Da allora a oggi l’ex ragazzo di San Francisco, figlio di un operaio e di un’impiegata alla Ibm, giramondo a seguito del padre e studente poco regolare sino alla prima giovinezza, poi sperimentatore dei mestieri più disparati (compresi il pianista e il trombettista di jazz, che evidenziano la sua grande passione per la musica: nel 1989 vincerà il Golden Globe come miglior regista per Bird, sul jazzista afro-americano Charlie Parker) e addirittura soldato in Corea, ha girato quaranta film, distinguendosi per la classicità narrativa e insieme l’originalità del suo stile, mai tendente a facili soluzioni.
La Malpaso si distingue nel novero delle case di produzione americane per produttività e insieme parsimonia nelle spese: Eastwood ha vinto complessivamente cinque premi Oscar (due nel 1993 per il malinconico e atipico western Gli spietati, due nel 2004 per il durissimo e commovente Million Dollar Baby, ambientato nel mondo della boxe, e uno nel 1995 all’interno della sezione in memoria di Irving G. Thalberg, come miglior produttore creativo).
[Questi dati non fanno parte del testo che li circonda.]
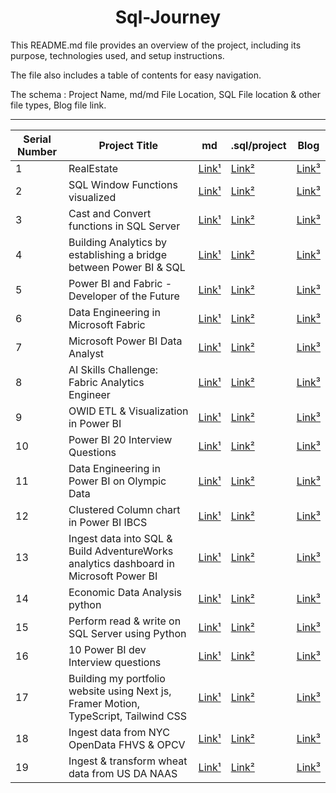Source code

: <h1 style="text-align: center;">Sql-Journey</h1>

This README.md file provides an overview of the project, including its purpose, technologies used, and setup instructions. 

The file also includes a table of contents for easy navigation.

The schema : Project Name, md/md File Location, SQL File location & other file types, Blog file link.
<!-- 

| no | title | [Link¹](<>) | [Link²](<>) | [Link³](<>) |

 -->

---

| Serial Number | Project Title |md | .sql/project | Blog |
| --- | --- | --- | --- | --- |
| 1 | RealEstate | [Link¹](<>) | [Link²](<sql/RealEstate_Db_Desi_SQLQuery.sql>) | [Link³](<https://dheerajy1.hashnode.dev/database-design-project-for-real-estate>) |
| 2 | SQL Window Functions visualized | [Link¹](<>) | [Link²](<sql/windowfun.sql>) | [Link³](<https://dheerajy1.hashnode.dev/sql-window-functions-visualized>) |
| 3 | Cast and Convert functions in SQL Server | [Link¹](<md/3castnconvert.md>) | [Link²](<sql/castandconvert.sql>) | [Link³](<>) |
| 4 | Building Analytics by establishing a bridge between Power BI & SQL | [Link¹](<md/4bridgePowerBI&SQL.md>) | [Link²](<sql/chocolatesdbsqlfile.sql>) | [Link³](<https://dheerajy1.hashnode.dev/building-analytics-by-establishing-a-bridge-between-power-bi-sql>) |
| 5 | Power BI and Fabric - Developer of the Future | [Link¹](<md/5PowerBI&FabricDeveloper.md>) | [Link²](<>) | [Link³](<https://dheerajy1.hashnode.dev/power-bi-and-fabric-developer-of-the-future>) |
| 6 | Data Engineering in Microsoft Fabric | [Link¹](<md/6DataEngineeringinMSfabric.md>) | [Link²](<>) | [Link³](<https://dheerajy1.hashnode.dev/data-engineering-in-microsoft-fabric>) |
| 7 | Microsoft Power BI Data Analyst | [Link¹](<md/7MicrosoftPowerBIDatAnalyst.md>) | [Link²](<>) | [Link³](<https://dheerajy1.hashnode.dev/learning-microsoft-power-bi-data-analyst-course>) |
| 8 | AI Skills Challenge: Fabric Analytics Engineer | [Link¹](<md/8AISkillsChallengeFabricAnalyticsEngineer.md>) | [Link²](<>) | [Link³](<https://dheerajy1.hashnode.dev/ai-skills-challenge-fabric-analytics-engineer>) |
| 9 | OWID ETL  & Visualization in Power BI | [Link¹](<md/9OWIDETL&VisualizationinPowerBI.md>) | [Link²](<sql/Ourworldindataenergyconsmpbyworld.pbix>) | [Link³](<https://dheerajy1.hashnode.dev/owid-etl-visualization-in-power-bi>) |
| 10 | Power BI 20 Interview Questions | [Link¹](<md/10PowerBI20InterviewQuestions.md>) | [Link²](<>) | [Link³](<https://dheerajy1.hashnode.dev/power-bi-20-interview-questions>) |
| 11 | Data Engineering in Power BI on Olympic Data | [Link¹](<md/11DataEngineeringinPowerBIonOlympicData.md>) | [Link²](<>) | [Link³](<https://dheerajy1.hashnode.dev/data-engineering-in-power-bi-on-olympic-data>) |
| 12 | Clustered Column chart in Power BI IBCS | [Link¹](<md/12ClusteredColumnchartIBCS.md>) | [Link²](<>) | [Link³](<https://dheerajy1.hashnode.dev/clustered-column-chart-in-power-bi-ibcs>) |
| 13 | Ingest data into SQL & Build AdventureWorks analytics dashboard in Microsoft Power BI | [Link¹](<md/13Ingest data into SQL & Build AdventureWorks analytics.md>) | [Link²](<sql/AdventureWorks Dashboard MA PBI.sql>) | [Link³](<https://dheerajy1.hashnode.dev/ingest-data-into-sql-build-adventureworks-analytics-dashboard-in-microsoft-power-bi>) |
| 14 | Economic Data Analysis python | [Link¹](<md/14 Economic Data Analysis python.md>) | [Link²](<>) | [Link³](<https://dheerajy1.hashnode.dev/economic-data-analysis-project-with-python-pandas>) |
| 15 | Perform read & write on SQL Server using Python | [Link¹](<md/15-Perform-read-&-write-on-SQL-Server-using-Python.md>) | [Link²](<>) | [Link³](<https://dheerajy1.hashnode.dev/perform-read-write-on-sql-server-using-python>) |
| 16 | 10 Power BI dev Interview questions | [Link¹](<md/16-10-Power-BI-dev-Interview-questions.md>) | [Link²](<>) | [Link³](<https://dheerajy1.hashnode.dev/10-power-bi-dev-interview-questions>) |
| 17 | Building my portfolio website using Next js, Framer Motion, TypeScript, Tailwind CSS | [Link¹](<md/17-Building-my-portfolio-website-using-Next-js-Framer-Motion-TypeScript-Tailwind-CSS.md>) | [Link²](<project/dheeraj-portfolio-website>) | [Link³](<https://dheerajy1.hashnode.dev/building-my-portfolio-website-using-next-js-framer-motion-typescript-tailwind-css>) |
| 18 | Ingest data from NYC OpenData FHVS  & OPCV | [Link¹](<md/18-Ingest-data-from-NYC-OpenData-FHVS-&-OPCV.md>) | [Link²](<>) | [Link³](<https://dheerajy1.hashnode.dev/ingest-data-from-nyc-opendata-fhvs-opcv>) |
| 19 | Ingest & transform wheat data from US DA NAAS | [Link¹](<md/19-Ingest-&-transform-wheat-data-from-US-DA-NAAS.md>) | [Link²](<>) | [Link³](<>) |

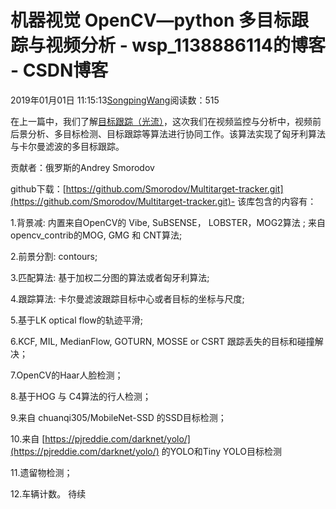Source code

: # 机器视觉 OpenCV—python 多目标跟踪与视频分析 - wsp_1138886114的博客 - CSDN博客





2019年01月01日 11:15:13[SongpingWang](https://me.csdn.net/wsp_1138886114)阅读数：515








在上一篇中，我们了解[目标跟踪（光流）](https://blog.csdn.net/wsp_1138886114/article/details/84400392)，这次我们在视频监控与分析中，视频前后景分析、多目标检测、目标跟踪等算法进行协同工作。该算法实现了匈牙利算法与卡尔曼滤波的多目标跟踪。

贡献者：俄罗斯的Andrey Smorodov

github下载：[https://github.com/Smorodov/Multitarget-tracker.git](https://github.com/Smorodov/Multitarget-tracker.git)- 该库包含的内容有：

1.背景减: 内置来自OpenCV的 Vibe, SuBSENSE， LOBSTER，MOG2算法 ; 来自opencv_contrib的MOG, GMG 和 CNT算法;

2.前景分割: contours;

3.匹配算法: 基于加权二分图的算法或者匈牙利算法;

4.跟踪算法: 卡尔曼滤波跟踪目标中心或者目标的坐标与尺度;

5.基于LK optical flow的轨迹平滑;

6.KCF, MIL, MedianFlow, GOTURN, MOSSE or CSRT 跟踪丢失的目标和碰撞解决；

7.OpenCV的Haar人脸检测；

8.基于HOG 与 C4算法的行人检测；

9.来自 chuanqi305/MobileNet-SSD 的SSD目标检测；

10.来自 [https://pjreddie.com/darknet/yolo/](https://pjreddie.com/darknet/yolo/) 的YOLO和Tiny YOLO目标检测

11.遗留物检测；

12.车辆计数。
待续





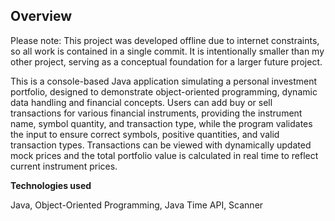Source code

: ## Overview

Please note: This project was developed offline due to internet constraints, so all work is contained in a single commit. It is intentionally smaller than my other project, serving as a conceptual foundation for a larger future project.

This is a console-based Java application simulating a personal investment portfolio, designed to demonstrate object-oriented programming, dynamic data handling and financial concepts. Users can add buy or sell transactions for various financial instruments, providing the instrument name, symbol quantity, and transaction type, while the program validates the input to ensure correct symbols, positive quantities, and valid transaction types. Transactions can be viewed with dynamically updated mock prices and the total portfolio value is calculated in real time to reflect current instrument prices.

**Technologies used**

Java, Object-Oriented Programming, Java Time API, Scanner
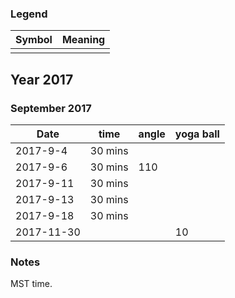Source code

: ### Legend

| Symbol            | Meaning               |
|-------------------|-----------------------|
| ||


## Year 2017

### September 2017

| Date       | time | angle | yoga ball |
|-----------|---------------|---------------|---------------|
|2017-9-4 | 30 mins |  ||
|2017-9-6 | 30 mins | 110 ||
|2017-9-11 | 30 mins |     ||
|2017-9-13 | 30 mins |     ||
|2017-9-18 | 30 mins |     ||
|2017-11-30 |  |     | 10 |

### Notes

MST time.

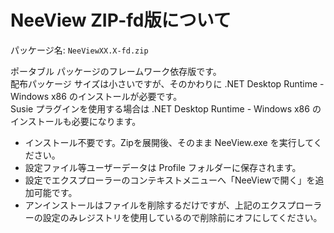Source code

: # NeeView ZIP-fd版について

パッケージ名: `NeeViewXX.X-fd.zip`

ポータブル パッケージのフレームワーク依存版です。  
配布パッケージ サイズは小さいですが、そのかわりに .NET Desktop Runtime - Windows x86 のインストールが必要です。  
Susie プラグインを使用する場合は .NET Desktop Runtime - Windows x86 のインストールも必要になります。

* インストール不要です。Zipを展開後、そのまま NeeView.exe を実行してください。  
* 設定ファイル等ユーザーデータは Profile フォルダーに保存されます。  
* 設定でエクスプローラーのコンテキストメニューへ「NeeViewで開く」を追加可能です。
* アンインストールはファイルを削除するだけですが、上記のエクスプローラーの設定のみレジストリを使用しているので削除前にオフにしてください。


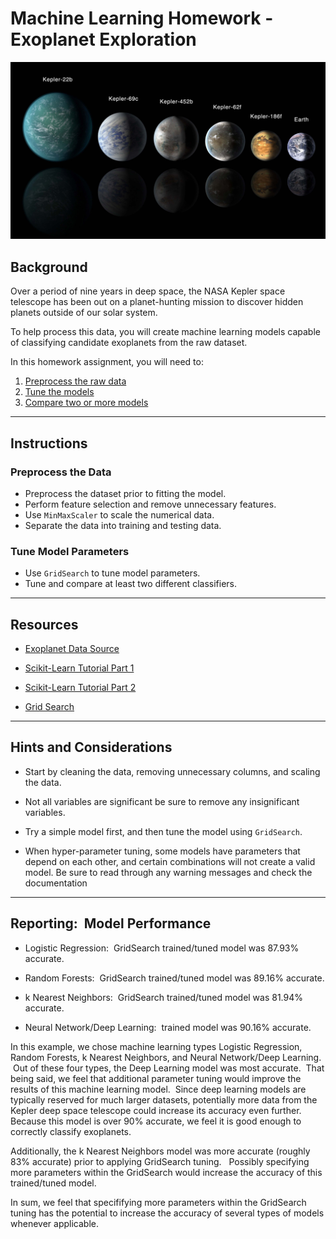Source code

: # Machine Learning Homework - Exoplanet Exploration

![exoplanets.jpg](Images/exoplanets.jpg)

## Background

Over a period of nine years in deep space, the NASA Kepler space telescope has been out on a planet-hunting mission to discover hidden planets outside of our solar system.

To help process this data, you will create machine learning models capable of classifying candidate exoplanets from the raw dataset.

In this homework assignment, you will need to:

1. [Preprocess the raw data](#Preprocessing)
2. [Tune the models](#Tune-Model-Parameters)
3. [Compare two or more models](#Evaluate-Model-Performance)

- - -

## Instructions

### Preprocess the Data

* Preprocess the dataset prior to fitting the model.
* Perform feature selection and remove unnecessary features.
* Use `MinMaxScaler` to scale the numerical data.
* Separate the data into training and testing data.

### Tune Model Parameters

* Use `GridSearch` to tune model parameters.
* Tune and compare at least two different classifiers.

- - -

## Resources

* [Exoplanet Data Source](https://www.kaggle.com/nasa/kepler-exoplanet-search-results)

* [Scikit-Learn Tutorial Part 1](https://www.youtube.com/watch?v=4PXAztQtoTg)

* [Scikit-Learn Tutorial Part 2](https://www.youtube.com/watch?v=gK43gtGh49o&t=5858s)

* [Grid Search](https://scikit-learn.org/stable/modules/grid_search.html)

- - -

## Hints and Considerations

* Start by cleaning the data, removing unnecessary columns, and scaling the data.

* Not all variables are significant be sure to remove any insignificant variables.

* Try a simple model first, and then tune the model using `GridSearch`.

* When hyper-parameter tuning, some models have parameters that depend on each other, and certain combinations will not create a valid model. Be sure to read through any warning messages and check the documentation

- - -

## Reporting: &nbsp;Model Performance

- Logistic Regression: &nbsp;GridSearch trained/tuned model was 87.93% accurate.

- Random Forests: &nbsp;GridSearch trained/tuned model was 89.16% accurate.

- k Nearest Neighbors: &nbsp;GridSearch trained/tuned model was 81.94% accurate.

- Neural Network/Deep Learning: &nbsp;trained model was 90.16% accurate.

In this example, we chose machine learning types Logistic Regression, Random Forests, k Nearest Neighbors, and
Neural Network/Deep Learning. &nbsp;Out of these four types, the Deep Learning model was most accurate. &nbsp;That being said, we feel that additional parameter tuning
would improve the results of this machine learning model. &nbsp;Since deep learning models are typically reserved for much
larger datasets, potentially more data from the Kepler deep space telescope could increase its accuracy even further. &nbsp;
Because this model is over 90% accurate, we feel it is good enough to correctly classify exoplanets.

Additionally, the k Nearest Neighbors model was more accurate (roughly 83% accurate) prior to applying GridSearch tuning. &nbsp;
Possibly specifying more parameters within the GridSearch would increase the accuracy of this trained/tuned model.

In sum, we feel that specififying more parameters within the GridSearch tuning has the potential to increase the accuracy of several types
of models whenever applicable.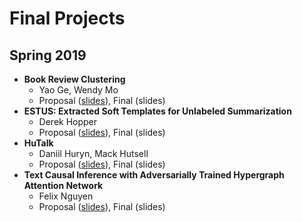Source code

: Final Projects
=====

## Spring 2019

* **Book Review Clustering**
  * Yao Ge, Wendy Mo
  * Proposal ([slides](https://drive.google.com/file/d/1xB9Knn-JuuWSTqhNmiXSHIv384NiCaZb/view?usp=sharing)), Final (slides)
* **ESTUS: Extracted Soft Templates for Unlabeled Summarization**
  * Derek Hopper
  * Proposal ([slides](https://drive.google.com/file/d/1fFcqe_OX8eMHnt3vF6sJPuw4KlQGEOWK/view?usp=sharing)), Final (slides)
* **HuTalk**
  * Daniil Huryn, Mack Hutsell
  * Proposal ([slides](https://drive.google.com/file/d/1WmtlWpE48ri1mtNPmJaT9skzoYndNCte/view?usp=sharing)), Final (slides)
* **Text Causal Inference with Adversarially Trained Hypergraph Attention Network**
  * Felix Nguyen
  * Proposal ([slides](https://drive.google.com/file/d/16BxtVrJgPaZPKIP02BzPQzed6qDnDh-N/view?usp=sharing)), Final (slides)
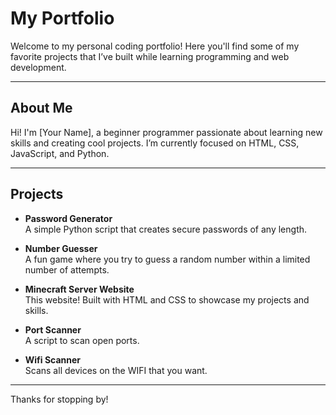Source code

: # My Portfolio

Welcome to my personal coding portfolio! Here you'll find some of my favorite projects that I’ve built while learning programming and web development.

---

## About Me

Hi! I'm [Your Name], a beginner programmer passionate about learning new skills and creating cool projects. I’m currently focused on HTML, CSS, JavaScript, and Python.

---

## Projects

- **Password Generator**  
  A simple Python script that creates secure passwords of any length.

- **Number Guesser**  
  A fun game where you try to guess a random number within a limited number of attempts.

- **Minecraft Server Website**  
  This website! Built with HTML and CSS to showcase my projects and skills.

- **Port Scanner**  
  A script to scan open ports.

- **Wifi Scanner**  
  Scans all devices on the WIFI that you want.

---

Thanks for stopping by!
Con enorme versatilità l’ex “texano dagli occhi di ghiaccio” ha saputo raccontare la contemporaneità (vedi, ad esempio, Invictus – L’invincibile, 2009, su Nelson Mandela e i mondiali di rugby del ’95 che costituirono una pietra miliare nella lotta contro la segregazione razziale; o il recente Richard Jewell, 2019, sul presunto responsabile dell’attentato alle Olimpiadi di Atlanta del 1996), ma anche la Storia americana nei suoi drammatici risvolti (da Flags of Our Fathers e Letters from Iwo Jima, 2006, a J. Edgar, 2011, e American Sniper, 2014).
Nella cinematografia umanista di Eastwood, tuttavia, i grandi eventi e i temi fondanti il vivere dell’uomo sono costantemente filtrati attraverso i volti, i corpi, la complessità dei cammini dei singoli individui: come nel doloroso e splendido Mystic River, 2003, dove i concetti di colpa ed espiazione si incarnano nei destini di tre amici d’infanzia di Boston, o in Sully, 2016, in cui la figura del pilota d’aereo Chesley Sullenberger pare voler riunire in sé la carica rivoluzionaria di un eroismo quotidiano, messo in pratica dalle persone comuni.
Per sé il vecchio Clint ha ritagliato nell’ultimo decennio ritratti di burberi, scontrosi ma – alla fine, sotto la spessa scorza – sensibili personaggi, spesso alle prese con eventi e situazioni più grandi di loro: dal reduce della guerra di Corea Walt Kowalski in Gran Torino (2008) al veterano della seconda guerra mondiale Leo Sharp ne Il corriere – The Mule (2018).
Una ruvidezza che è sembrata tornare a galla nella più recente performance dell’inossidabile Eastwood, in occasione della festa per i suoi 90 anni, quando Allison, terza dei suoi sette figli, è comparsa reggendo la torta di compleanno e tutti hanno intonato i tradizionali auguri. La risposta del patriarca, anche se offerta con aria sorniona, è stata lapidaria: «Knock it off» («Smettetela»).
Lunga vita, allora, a un maestro del cinema che ha saputo rimanere fedele a se stesso e alla propria arte.